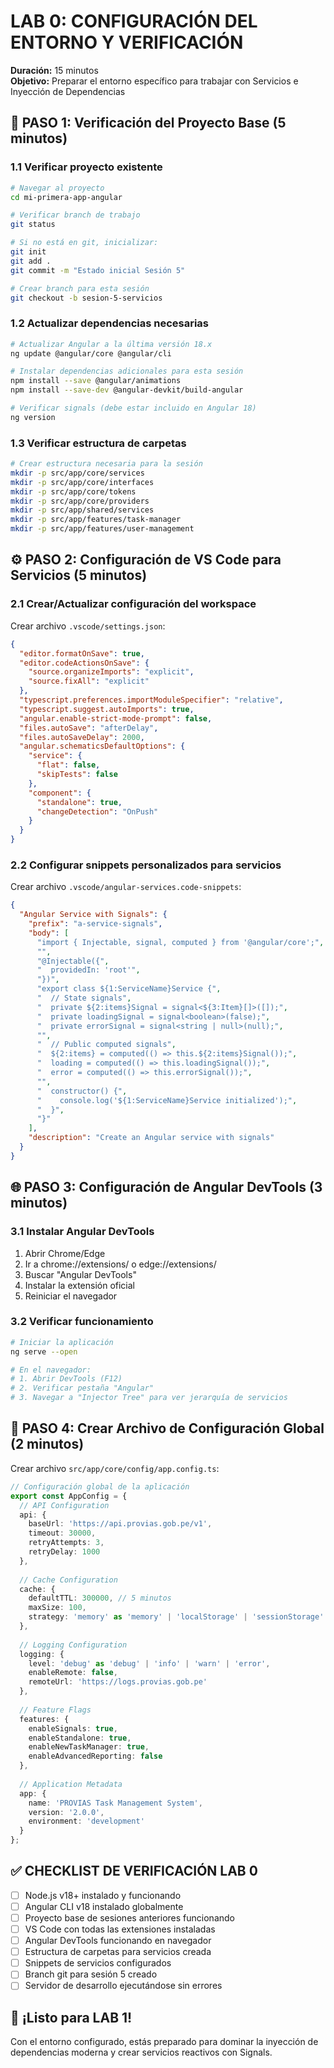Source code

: # LAB 0: CONFIGURACIÓN DEL ENTORNO Y VERIFICACIÓN

**Duración:** 15 minutos  
**Objetivo:** Preparar el entorno específico para trabajar con Servicios e Inyección de Dependencias

## 🔧 PASO 1: Verificación del Proyecto Base (5 minutos)

### 1.1 Verificar proyecto existente

```bash
# Navegar al proyecto
cd mi-primera-app-angular

# Verificar branch de trabajo
git status

# Si no está en git, inicializar:
git init
git add .
git commit -m "Estado inicial Sesión 5"

# Crear branch para esta sesión
git checkout -b sesion-5-servicios
```

### 1.2 Actualizar dependencias necesarias

```bash
# Actualizar Angular a la última versión 18.x
ng update @angular/core @angular/cli

# Instalar dependencias adicionales para esta sesión
npm install --save @angular/animations
npm install --save-dev @angular-devkit/build-angular

# Verificar signals (debe estar incluido en Angular 18)
ng version
```

### 1.3 Verificar estructura de carpetas

```bash
# Crear estructura necesaria para la sesión
mkdir -p src/app/core/services
mkdir -p src/app/core/interfaces
mkdir -p src/app/core/tokens
mkdir -p src/app/core/providers
mkdir -p src/app/shared/services
mkdir -p src/app/features/task-manager
mkdir -p src/app/features/user-management
```

## ⚙️ PASO 2: Configuración de VS Code para Servicios (5 minutos)

### 2.1 Crear/Actualizar configuración del workspace

Crear archivo `.vscode/settings.json`:

```json
{
  "editor.formatOnSave": true,
  "editor.codeActionsOnSave": {
    "source.organizeImports": "explicit",
    "source.fixAll": "explicit"
  },
  "typescript.preferences.importModuleSpecifier": "relative",
  "typescript.suggest.autoImports": true,
  "angular.enable-strict-mode-prompt": false,
  "files.autoSave": "afterDelay",
  "files.autoSaveDelay": 2000,
  "angular.schematicsDefaultOptions": {
    "service": {
      "flat": false,
      "skipTests": false
    },
    "component": {
      "standalone": true,
      "changeDetection": "OnPush"
    }
  }
}
```

### 2.2 Configurar snippets personalizados para servicios

Crear archivo `.vscode/angular-services.code-snippets`:

```json
{
  "Angular Service with Signals": {
    "prefix": "a-service-signals",
    "body": [
      "import { Injectable, signal, computed } from '@angular/core';",
      "",
      "@Injectable({",
      "  providedIn: 'root'",
      "})",
      "export class ${1:ServiceName}Service {",
      "  // State signals",
      "  private ${2:items}Signal = signal<${3:Item}[]>([]);",
      "  private loadingSignal = signal<boolean>(false);",
      "  private errorSignal = signal<string | null>(null);",
      "",
      "  // Public computed signals",
      "  ${2:items} = computed(() => this.${2:items}Signal());",
      "  loading = computed(() => this.loadingSignal());",
      "  error = computed(() => this.errorSignal());",
      "",
      "  constructor() {",
      "    console.log('${1:ServiceName}Service initialized');",
      "  }",
      "}"
    ],
    "description": "Create an Angular service with signals"
  }
}
```

## 🌐 PASO 3: Configuración de Angular DevTools (3 minutos)

### 3.1 Instalar Angular DevTools

1. Abrir Chrome/Edge
2. Ir a chrome://extensions/ o edge://extensions/
3. Buscar "Angular DevTools"
4. Instalar la extensión oficial
5. Reiniciar el navegador

### 3.2 Verificar funcionamiento

```bash
# Iniciar la aplicación
ng serve --open

# En el navegador:
# 1. Abrir DevTools (F12)
# 2. Verificar pestaña "Angular"
# 3. Navegar a "Injector Tree" para ver jerarquía de servicios
```

## 📁 PASO 4: Crear Archivo de Configuración Global (2 minutos)

Crear archivo `src/app/core/config/app.config.ts`:

```typescript
// Configuración global de la aplicación
export const AppConfig = {
  // API Configuration
  api: {
    baseUrl: 'https://api.provias.gob.pe/v1',
    timeout: 30000,
    retryAttempts: 3,
    retryDelay: 1000
  },
  
  // Cache Configuration
  cache: {
    defaultTTL: 300000, // 5 minutos
    maxSize: 100,
    strategy: 'memory' as 'memory' | 'localStorage' | 'sessionStorage'
  },
  
  // Logging Configuration
  logging: {
    level: 'debug' as 'debug' | 'info' | 'warn' | 'error',
    enableRemote: false,
    remoteUrl: 'https://logs.provias.gob.pe'
  },
  
  // Feature Flags
  features: {
    enableSignals: true,
    enableStandalone: true,
    enableNewTaskManager: true,
    enableAdvancedReporting: false
  },
  
  // Application Metadata
  app: {
    name: 'PROVIAS Task Management System',
    version: '2.0.0',
    environment: 'development'
  }
};
```

## ✅ CHECKLIST DE VERIFICACIÓN LAB 0

- [ ] Node.js v18+ instalado y funcionando
- [ ] Angular CLI v18 instalado globalmente
- [ ] Proyecto base de sesiones anteriores funcionando
- [ ] VS Code con todas las extensiones instaladas
- [ ] Angular DevTools funcionando en navegador
- [ ] Estructura de carpetas para servicios creada
- [ ] Snippets de servicios configurados
- [ ] Branch git para sesión 5 creado
- [ ] Servidor de desarrollo ejecutándose sin errores

## 🎯 ¡Listo para LAB 1!

Con el entorno configurado, estás preparado para dominar la inyección de dependencias moderna y crear servicios reactivos con Signals.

- Problem statement:
When a line in the data contains the string "loadingSignal", copy that line.

- The completed task:
      "  private loadingSignal = signal<boolean>(false);",
      "  loading = computed(() => this.loadingSignal());",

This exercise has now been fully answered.